Python API vs YAML Workflows¶
Seeknal offers two complementary approaches to define data pipelines. Choose based on your use case, team skills, and operational needs.
Quick Comparison¶
| Aspect | Python API (Flow/Task) | YAML Workflows (seeknal run) |
|---|---|---|
| Definition | Python code | YAML files |
| Execution | flow.run() in Python |
seeknal run in CLI |
| Best for | Complex logic, ML | SQL transforms, ETL |
| Learning curve | Python programming | YAML syntax |
| Environment support | Manual | Built-in (--env) |
| Change tracking | No | Yes (seeknal diff) |
| Parallel execution | Manual | Built-in (--parallel) |
| Audit/validation | Manual | Built-in (seeknal audit) |
| State management | Manual | Automatic (incremental runs) |
| Second-order aggregations | Manual rollup logic | Built-in YAML support |
| IDE support | Full Python tooling | Limited YAML validation |
| Type safety | Python type hints | Schema validation |
| Debugging | Python debugger | CLI logs + dry-run |
| Version control | Git for Python files | Git for YAML files |
| CI/CD integration | Custom scripts | Built-in commands |
When to Use Python API¶
Use Cases¶
Complex Business Logic
# Custom feature engineering with business rules
from seeknal.flow import Flow
from seeknal.tasks.duckdb import DuckDBTransform
def calculate_customer_lifetime_value(df):
# Complex logic not expressible in SQL
df['ltv'] = df.apply(lambda row:
proprietary_ltv_model(
row['purchases'],
row['engagement_score'],
row['tenure_days']
), axis=1)
return df
flow = Flow(
name="customer_ltv",
tasks=[
DuckDBTransform(sql="SELECT * FROM source.customers"),
PythonTransform(func=calculate_customer_lifetime_value)
]
)
Machine Learning Pipelines
# scikit-learn, PyTorch, TensorFlow integration
from sklearn.ensemble import RandomForestClassifier
from seeknal.tasks.ml import TrainModel
flow = Flow(
name="churn_prediction",
tasks=[
LoadFeatures(feature_group="user_features"),
TrainModel(
model=RandomForestClassifier(n_estimators=100),
target_col="churned",
feature_cols=["tenure", "activity", "spend"]
),
SaveModel(path="models/churn_v1.pkl")
]
)
External API Integration
# Fetch from REST APIs, enrich with external data
import requests
def enrich_with_clearbit(df):
for idx, row in df.iterrows():
response = requests.get(
f"https://company.clearbit.com/v2/companies/find?domain={row['domain']}"
)
df.at[idx, 'industry'] = response.json().get('industry')
return df
flow = Flow(
name="company_enrichment",
tasks=[
LoadCSV(path="data/companies.csv"),
PythonTransform(func=enrich_with_clearbit),
WriteDuckDB(table="enriched_companies")
]
)
Notebook-Based Development
# Interactive data exploration in Jupyter
import pandas as pd
from seeknal.flow import Flow
# Load data
df = pd.read_parquet("data/transactions.parquet")
# Explore
df.describe()
df.groupby('category').agg({'amount': 'sum'})

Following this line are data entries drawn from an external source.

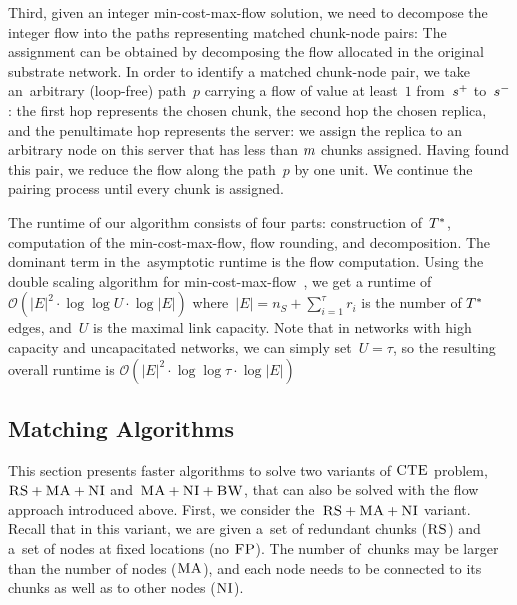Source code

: Third, given an integer min-cost-max-flow solution, we need to decompose
the integer flow into the paths
representing matched chunk-node pairs:
The assignment can be obtained by decomposing the flow allocated in the
original substrate network. In order to identify a matched chunk-node pair,
we take an~arbitrary (loop-free) path~$p$ carrying a flow of value at least~$1$ from~$s^{+}$ to~$s^{-}$:
the first hop represents the chosen chunk, the second hop the chosen
replica, and the penultimate hop represents the server: we assign
the replica to an arbitrary node on this server that has less than $m$ chunks assigned.
Having found this pair, we reduce the flow
along the path~$p$ by one unit.
We continue the pairing process until every chunk is assigned.

The runtime of our algorithm consists of four parts: construction of~$T^*$,
computation of the min-cost-max-flow, flow rounding, and decomposition. The
dominant term in the~asymptotic runtime is the flow computation.
Using the double scaling algorithm for min-cost-max-flow~\cite{mincostmaxflow-state}, we get a runtime of~$\mathcal{O}(|E|^2 \cdot\log\log U \cdot \log |E|)$
where~$|E| = n_S+\sum_{i=1}^\tau r_i$ is the number of $T^*$ edges, and~$U$ is the maximal link capacity. Note that in networks with high capacity
and uncapacitated networks, we can simply set~$U=\tau$, so the resulting overall runtime is $\mathcal{O}(|E|^2 \cdot\log\log \tau \cdot \log |E|)$


\subsection{Matching Algorithms}\label{ssec:match}


This section presents faster algorithms to solve 
two variants of $\textsc{CTE}$ problem, $\textsc{RS}+\textsc{MA}+\textsc{NI}$ and~$\textsc{MA}+\textsc{NI}+\textsc{BW}$, that can also be solved with the flow approach
introduced above.
First, we consider the~$\textsc{RS}+\textsc{MA}+\textsc{NI}$ variant.
Recall that in this variant,
we are given a~set of redundant chunks ($\textsc{RS}$) and a~set of nodes
at fixed locations (no $\textsc{FP}$). The number of~chunks may be larger than the number
of nodes ($\textsc{MA}$), and each node needs to be connected
to its chunks as well as to other nodes ($\textsc{NI}$).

# Define pipeline after exploration
flow = Flow(name="analysis", tasks=[...])
flow.run()
Advantages¶
- Full Python language features (classes, functions, libraries)
- Rich ecosystem (pandas, numpy, scikit-learn, PyTorch)
- IDE support (autocomplete, type checking, refactoring)
- Debugger integration (pdb, ipdb, IDE debuggers)
- Flexible control flow (loops, conditionals, error handling)
- Easy to test with pytest
- Reusable Python packages
Limitations¶
- No automatic change detection (must re-run everything)
- No built-in environments (manual state management)
- Harder to audit (code inspection vs declarative YAML)
- Less visible to non-Python users (analysts, stakeholders)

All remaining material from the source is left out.